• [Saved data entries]
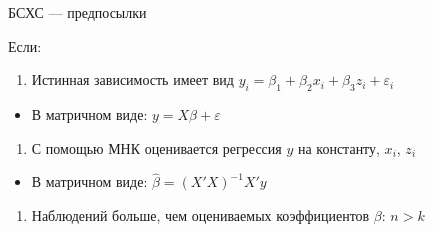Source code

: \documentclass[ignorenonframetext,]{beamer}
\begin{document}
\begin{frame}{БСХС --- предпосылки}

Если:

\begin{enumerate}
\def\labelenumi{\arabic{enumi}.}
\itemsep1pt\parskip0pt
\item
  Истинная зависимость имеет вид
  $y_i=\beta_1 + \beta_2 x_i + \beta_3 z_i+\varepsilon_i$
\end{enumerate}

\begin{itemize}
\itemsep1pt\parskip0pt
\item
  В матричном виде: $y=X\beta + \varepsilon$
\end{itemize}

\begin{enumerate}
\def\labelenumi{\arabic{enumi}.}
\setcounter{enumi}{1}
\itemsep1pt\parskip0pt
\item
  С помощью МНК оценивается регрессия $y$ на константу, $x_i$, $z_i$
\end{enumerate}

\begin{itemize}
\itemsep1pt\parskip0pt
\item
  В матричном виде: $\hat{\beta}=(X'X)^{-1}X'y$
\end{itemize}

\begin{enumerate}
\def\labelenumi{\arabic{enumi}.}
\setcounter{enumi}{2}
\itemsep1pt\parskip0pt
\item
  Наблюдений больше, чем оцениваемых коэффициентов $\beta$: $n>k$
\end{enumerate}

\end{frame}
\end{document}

...

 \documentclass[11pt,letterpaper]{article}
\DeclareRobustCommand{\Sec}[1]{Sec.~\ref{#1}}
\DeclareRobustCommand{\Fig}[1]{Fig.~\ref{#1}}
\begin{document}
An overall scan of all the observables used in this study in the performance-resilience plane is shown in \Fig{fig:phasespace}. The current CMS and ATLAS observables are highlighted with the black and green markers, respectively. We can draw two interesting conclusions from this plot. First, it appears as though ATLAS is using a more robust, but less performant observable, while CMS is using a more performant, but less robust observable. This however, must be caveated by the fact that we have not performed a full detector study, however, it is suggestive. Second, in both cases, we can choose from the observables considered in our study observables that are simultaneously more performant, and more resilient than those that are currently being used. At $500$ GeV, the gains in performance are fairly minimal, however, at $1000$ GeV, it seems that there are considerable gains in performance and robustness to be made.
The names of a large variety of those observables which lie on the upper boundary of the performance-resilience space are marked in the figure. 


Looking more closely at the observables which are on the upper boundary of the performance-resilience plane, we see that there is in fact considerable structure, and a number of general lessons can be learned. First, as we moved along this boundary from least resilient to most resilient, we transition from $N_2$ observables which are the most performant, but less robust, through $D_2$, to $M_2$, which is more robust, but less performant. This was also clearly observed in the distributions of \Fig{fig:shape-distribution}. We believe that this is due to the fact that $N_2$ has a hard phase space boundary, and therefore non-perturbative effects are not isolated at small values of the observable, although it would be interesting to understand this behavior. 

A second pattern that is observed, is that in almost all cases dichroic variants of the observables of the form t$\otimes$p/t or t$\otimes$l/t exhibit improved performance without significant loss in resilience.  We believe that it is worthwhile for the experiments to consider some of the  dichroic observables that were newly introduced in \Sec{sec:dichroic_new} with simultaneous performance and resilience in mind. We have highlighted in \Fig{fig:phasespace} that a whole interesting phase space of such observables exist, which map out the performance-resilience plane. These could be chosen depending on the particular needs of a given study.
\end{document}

* * *

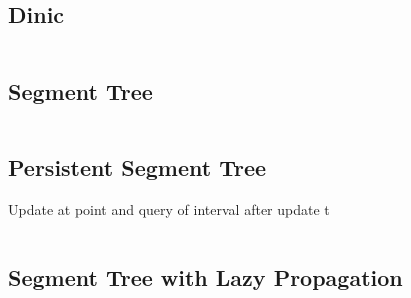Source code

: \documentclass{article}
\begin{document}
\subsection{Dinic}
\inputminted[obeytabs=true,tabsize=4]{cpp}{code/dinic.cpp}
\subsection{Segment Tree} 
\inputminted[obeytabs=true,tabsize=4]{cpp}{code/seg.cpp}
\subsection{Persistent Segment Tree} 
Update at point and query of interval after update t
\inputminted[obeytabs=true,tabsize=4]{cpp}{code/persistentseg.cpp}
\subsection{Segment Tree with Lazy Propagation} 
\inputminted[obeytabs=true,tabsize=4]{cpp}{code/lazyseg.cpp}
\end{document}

• [Aim of the exercise]
Scan the lines above for "more", then copy every one that has it.

• [Output below]
An overall scan of all the observables used in this study in the performance-resilience plane is shown in \Fig{fig:phasespace}. The current CMS and ATLAS observables are highlighted with the black and green markers, respectively. We can draw two interesting conclusions from this plot. First, it appears as though ATLAS is using a more robust, but less performant observable, while CMS is using a more performant, but less robust observable. This however, must be caveated by the fact that we have not performed a full detector study, however, it is suggestive. Second, in both cases, we can choose from the observables considered in our study observables that are simultaneously more performant, and more resilient than those that are currently being used. At $500$ GeV, the gains in performance are fairly minimal, however, at $1000$ GeV, it seems that there are considerable gains in performance and robustness to be made.
Looking more closely at the observables which are on the upper boundary of the performance-resilience plane, we see that there is in fact considerable structure, and a number of general lessons can be learned. First, as we moved along this boundary from least resilient to most resilient, we transition from $N_2$ observables which are the most performant, but less robust, through $D_2$, to $M_2$, which is more robust, but less performant. This was also clearly observed in the distributions of \Fig{fig:shape-distribution}. We believe that this is due to the fact that $N_2$ has a hard phase space boundary, and therefore non-perturbative effects are not isolated at small values of the observable, although it would be interesting to understand this behavior. 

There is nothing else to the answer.